We cannot find any support in this for the interpretation of the four chariots as denoting the four imperial monarchies of Daniel, since neither the fact that there are four chariots nor the colour of the teams furnishes any tenable ground for this. And it is precluded by the angel's comparison of the four chariots to the four winds, which point to four quarters of the globe, as in Jeremiah 49:36 and Daniel 7:2, but not to four empires rising one after another, one of which always took the place of the other, so that they embraced the same lands, and were merely distinguished from one another by the fact that each in succession spread over a wider surface than its predecessor. The colour of the horses also does not favour, but rather opposes, any reference to the four great empires. Leaving out of sight the arguments already adduced at Zechariah 1:8 against this interpretation, Kliefoth himself admits that, so far as the horses and their colour are concerned, there is a thorough contrast between this vision and the first one (Zechariah 1:7-17), - namely, that in the first vision the colour assigned to the horses corresponds to the kingdoms of the world to which they are sent, whereas in the vision before us they have the colour of the kingdoms from which they set out to convey the judgment to the others; and he endeavours to explain this distinction, by saying that in the first vision the riders procure information from the different kingdoms of the world as to their actual condition, whereas in the vision before us the chariots have to convey the judgment to the kingdoms of the world. But this distinction furnishes no tenable ground for interpreting the colour of the horses in the one case in accordance with the object of their mission, and in the other case in accordance with their origin or starting-point. If the intention was to set forth the stamp of the kingdoms in the colours, they would correspond in both visions to the kingdoms upon or in which the riders and the chariots had to perform their mission. If, on the other hand, the colour is regulated by the nature and object of the vision, so that these are indicated by it, it cannot exhibit the character of the great empires.

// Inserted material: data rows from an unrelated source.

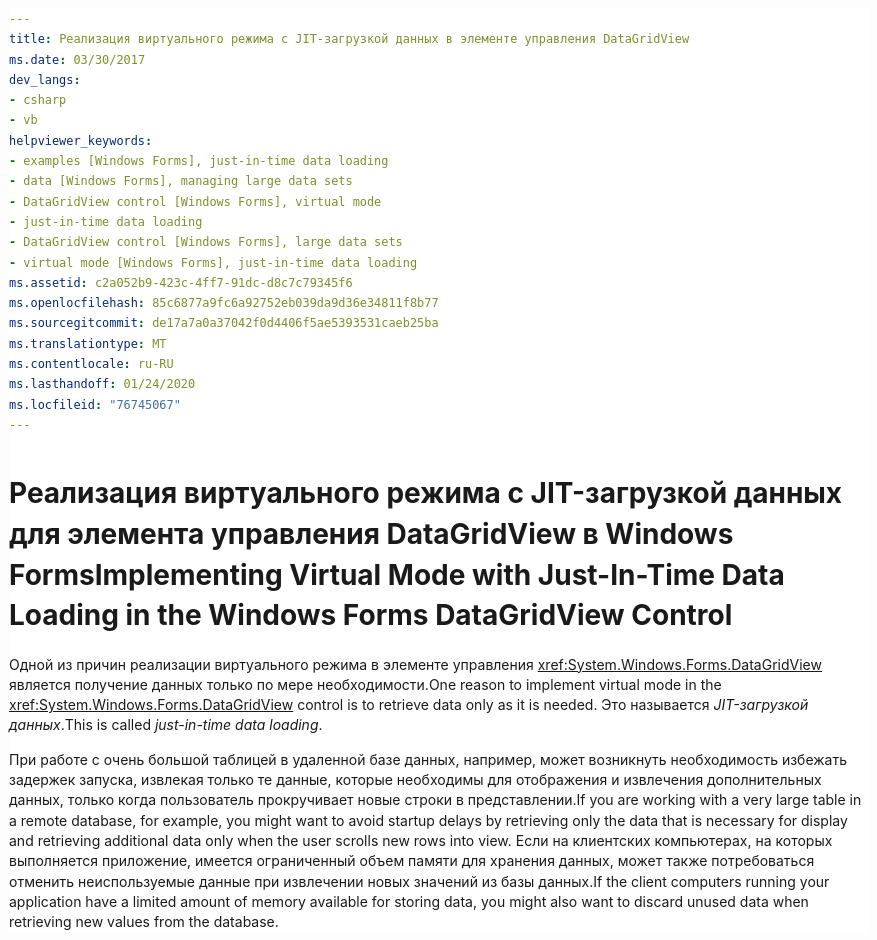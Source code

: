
 ```yaml
---
title: Реализация виртуального режима с JIT-загрузкой данных в элементе управления DataGridView
ms.date: 03/30/2017
dev_langs:
- csharp
- vb
helpviewer_keywords:
- examples [Windows Forms], just-in-time data loading
- data [Windows Forms], managing large data sets
- DataGridView control [Windows Forms], virtual mode
- just-in-time data loading
- DataGridView control [Windows Forms], large data sets
- virtual mode [Windows Forms], just-in-time data loading
ms.assetid: c2a052b9-423c-4ff7-91dc-d8c7c79345f6
ms.openlocfilehash: 85c6877a9fc6a92752eb039da9d36e34811f8b77
ms.sourcegitcommit: de17a7a0a37042f0d4406f5ae5393531caeb25ba
ms.translationtype: MT
ms.contentlocale: ru-RU
ms.lasthandoff: 01/24/2020
ms.locfileid: "76745067"
---
```

# <a name="implementing-virtual-mode-with-just-in-time-data-loading-in-the-windows-forms-datagridview-control"></a><span data-ttu-id="79375-102">Реализация виртуального режима с JIT-загрузкой данных для элемента управления DataGridView в Windows Forms</span><span class="sxs-lookup"><span data-stu-id="79375-102">Implementing Virtual Mode with Just-In-Time Data Loading in the Windows Forms DataGridView Control</span></span>
<span data-ttu-id="79375-103">Одной из причин реализации виртуального режима в элементе управления <xref:System.Windows.Forms.DataGridView> является получение данных только по мере необходимости.</span><span class="sxs-lookup"><span data-stu-id="79375-103">One reason to implement virtual mode in the <xref:System.Windows.Forms.DataGridView> control is to retrieve data only as it is needed.</span></span> <span data-ttu-id="79375-104">Это называется *JIT-загрузкой данных*.</span><span class="sxs-lookup"><span data-stu-id="79375-104">This is called *just-in-time data loading*.</span></span>  
  
 <span data-ttu-id="79375-105">При работе с очень большой таблицей в удаленной базе данных, например, может возникнуть необходимость избежать задержек запуска, извлекая только те данные, которые необходимы для отображения и извлечения дополнительных данных, только когда пользователь прокручивает новые строки в представлении.</span><span class="sxs-lookup"><span data-stu-id="79375-105">If you are working with a very large table in a remote database, for example, you might want to avoid startup delays by retrieving only the data that is necessary for display and retrieving additional data only when the user scrolls new rows into view.</span></span> <span data-ttu-id="79375-106">Если на клиентских компьютерах, на которых выполняется приложение, имеется ограниченный объем памяти для хранения данных, может также потребоваться отменить неиспользуемые данные при извлечении новых значений из базы данных.</span><span class="sxs-lookup"><span data-stu-id="79375-106">If the client computers running your application have a limited amount of memory available for storing data, you might also want to discard unused data when retrieving new values from the database.</span></span>  
  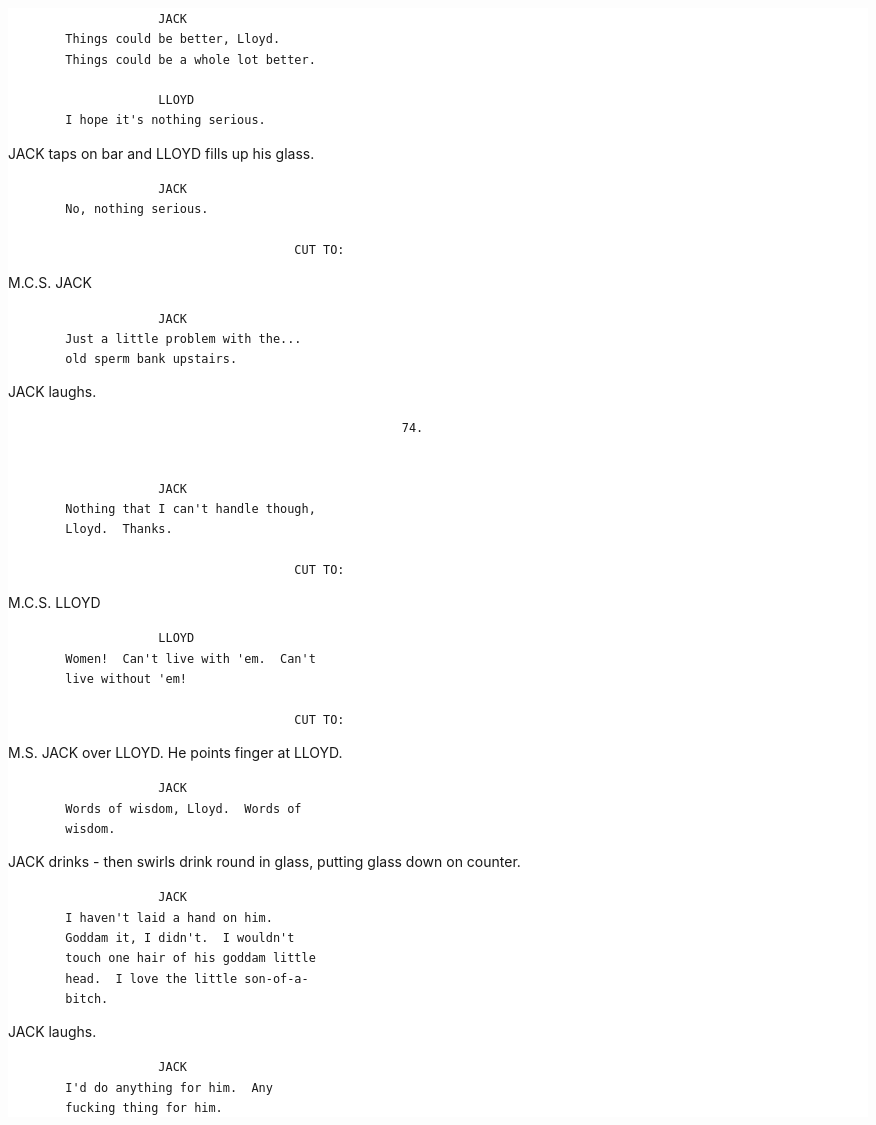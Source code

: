                          JACK
            Things could be better, Lloyd.
            Things could be a whole lot better.

                         LLOYD
            I hope it's nothing serious.

JACK taps on bar and LLOYD fills up his glass.

                         JACK
            No, nothing serious.

                                            CUT TO:

M.C.S. JACK

                         JACK
            Just a little problem with the...
            old sperm bank upstairs.

JACK laughs.

                                                           74.


                         JACK
            Nothing that I can't handle though,
            Lloyd.  Thanks.

                                            CUT TO:

M.C.S. LLOYD

                         LLOYD
            Women!  Can't live with 'em.  Can't
            live without 'em!

                                            CUT TO:

M.S. JACK over LLOYD.  He points finger at LLOYD.

                         JACK
            Words of wisdom, Lloyd.  Words of
            wisdom.

JACK drinks - then swirls drink round in glass, putting
glass down on counter.

                         JACK
            I haven't laid a hand on him.
            Goddam it, I didn't.  I wouldn't
            touch one hair of his goddam little
            head.  I love the little son-of-a-
            bitch.

JACK laughs.

                         JACK
            I'd do anything for him.  Any
            fucking thing for him.
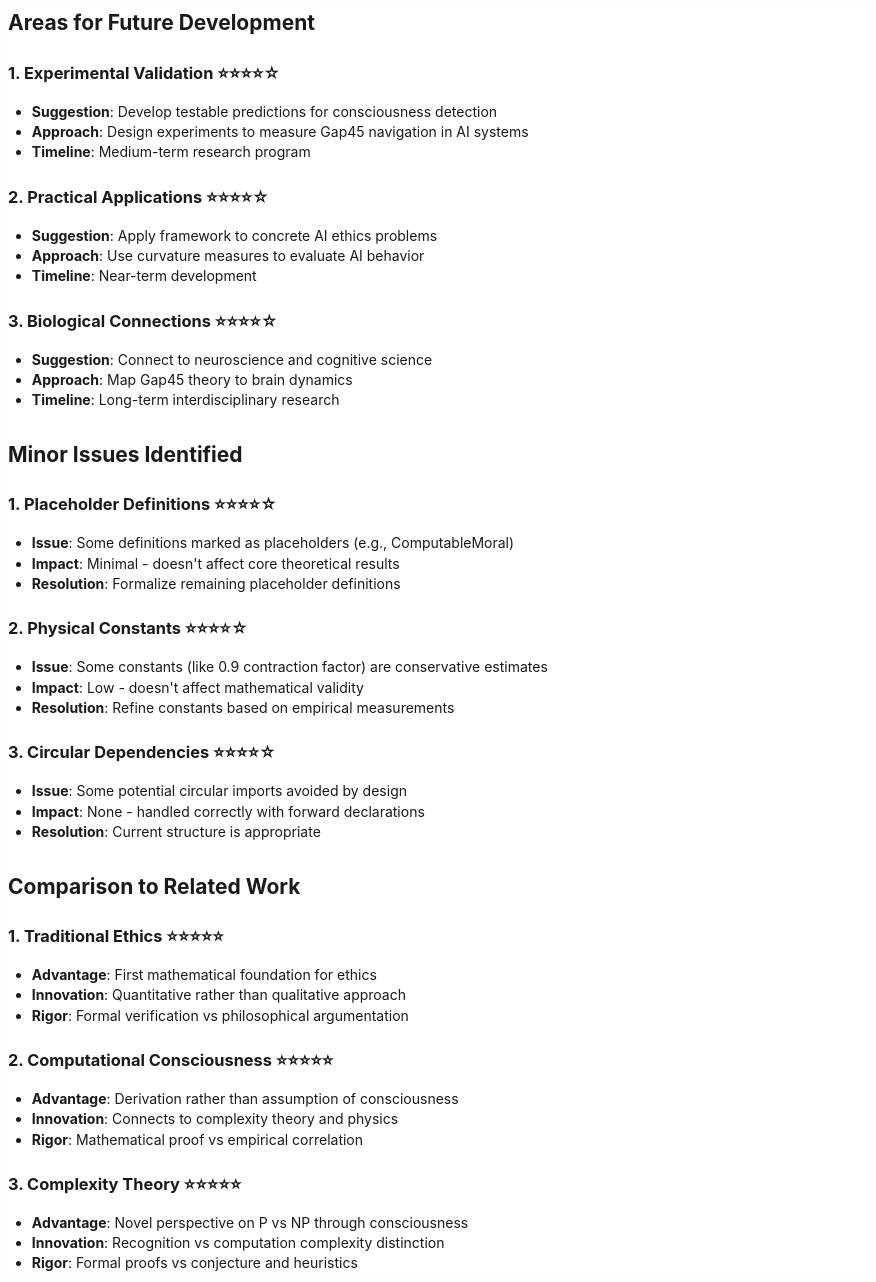 ## Areas for Future Development

### 1. Experimental Validation ⭐⭐⭐⭐☆
- **Suggestion**: Develop testable predictions for consciousness detection
- **Approach**: Design experiments to measure Gap45 navigation in AI systems
- **Timeline**: Medium-term research program

### 2. Practical Applications ⭐⭐⭐⭐☆
- **Suggestion**: Apply framework to concrete AI ethics problems
- **Approach**: Use curvature measures to evaluate AI behavior
- **Timeline**: Near-term development

### 3. Biological Connections ⭐⭐⭐⭐☆
- **Suggestion**: Connect to neuroscience and cognitive science
- **Approach**: Map Gap45 theory to brain dynamics
- **Timeline**: Long-term interdisciplinary research

## Minor Issues Identified

### 1. Placeholder Definitions ⭐⭐⭐⭐☆
- **Issue**: Some definitions marked as placeholders (e.g., ComputableMoral)
- **Impact**: Minimal - doesn't affect core theoretical results
- **Resolution**: Formalize remaining placeholder definitions

### 2. Physical Constants ⭐⭐⭐⭐☆
- **Issue**: Some constants (like 0.9 contraction factor) are conservative estimates
- **Impact**: Low - doesn't affect mathematical validity
- **Resolution**: Refine constants based on empirical measurements

### 3. Circular Dependencies ⭐⭐⭐⭐☆
- **Issue**: Some potential circular imports avoided by design
- **Impact**: None - handled correctly with forward declarations
- **Resolution**: Current structure is appropriate

## Comparison to Related Work

### 1. Traditional Ethics ⭐⭐⭐⭐⭐
- **Advantage**: First mathematical foundation for ethics
- **Innovation**: Quantitative rather than qualitative approach
- **Rigor**: Formal verification vs philosophical argumentation

### 2. Computational Consciousness ⭐⭐⭐⭐⭐
- **Advantage**: Derivation rather than assumption of consciousness
- **Innovation**: Connects to complexity theory and physics
- **Rigor**: Mathematical proof vs empirical correlation

### 3. Complexity Theory ⭐⭐⭐⭐⭐
- **Advantage**: Novel perspective on P vs NP through consciousness
- **Innovation**: Recognition vs computation complexity distinction
- **Rigor**: Formal proofs vs conjecture and heuristics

If we look still further at the statement of the angel as to the destination of the chariots, the two attempts made by Hofmann and Kliefoth to combine the colours of the horses with the empires, show most distinctly the untenable character of this view. According to both these expositors, the angel says nothing about the chariot with the red horses, because the Babylonian empire had accomplished its mission to destroy the Assyrian empire. But the Perso-Median empire had also accomplished its mission to destroy the Babylonian, and therefore the team with the black horses should also have been left unnoticed in the explanation. On the other hand, Kliefoth asserts, and appeals to the participle יצאים in Zechariah 6:6 in support of his assertion, that the chariot with the horses of the imperial monarchy of Medo-Persia goes to the north country, viz., Mesopotamia, the seat of Babel, to convey the judgment of God thither; that the judgment was at that very time in process of execution, and the chariot was going in the prophet's own day. But although the revolt of Babylon in the time of Darius, and its result, furnish an apparent proof that the power of the Babylonian empire was not yet completely destroyed in Zechariah's time, this intimation cannot lie in the participle as expressing what is actually in process, for the simple reason that in that case the perfects יצאוּ which follow would necessarily affirm what had already taken place; and consequently not only would the white horses, which went out behind the black, i.e., the horses of the imperial monarchy of Macedonia, have executed the judgment upon the Persian empire, but the speckled horses would have accomplished their mission also, since the same יצאוּ is affirmed of both. The interchange of the participle with the perfect does not point to any difference in the time at which the events occur, but simply expresses a distinction in the idea. In the clause with יצאים the mission of the chariot is expressed through the medium of the participle, according to its idea. The expression "the black horses are going out" is equivalent to, "they are appointed to go out;" whereas in the following clauses with יצאוּ the going out is expressed in the form of a fact, for which we should use the present.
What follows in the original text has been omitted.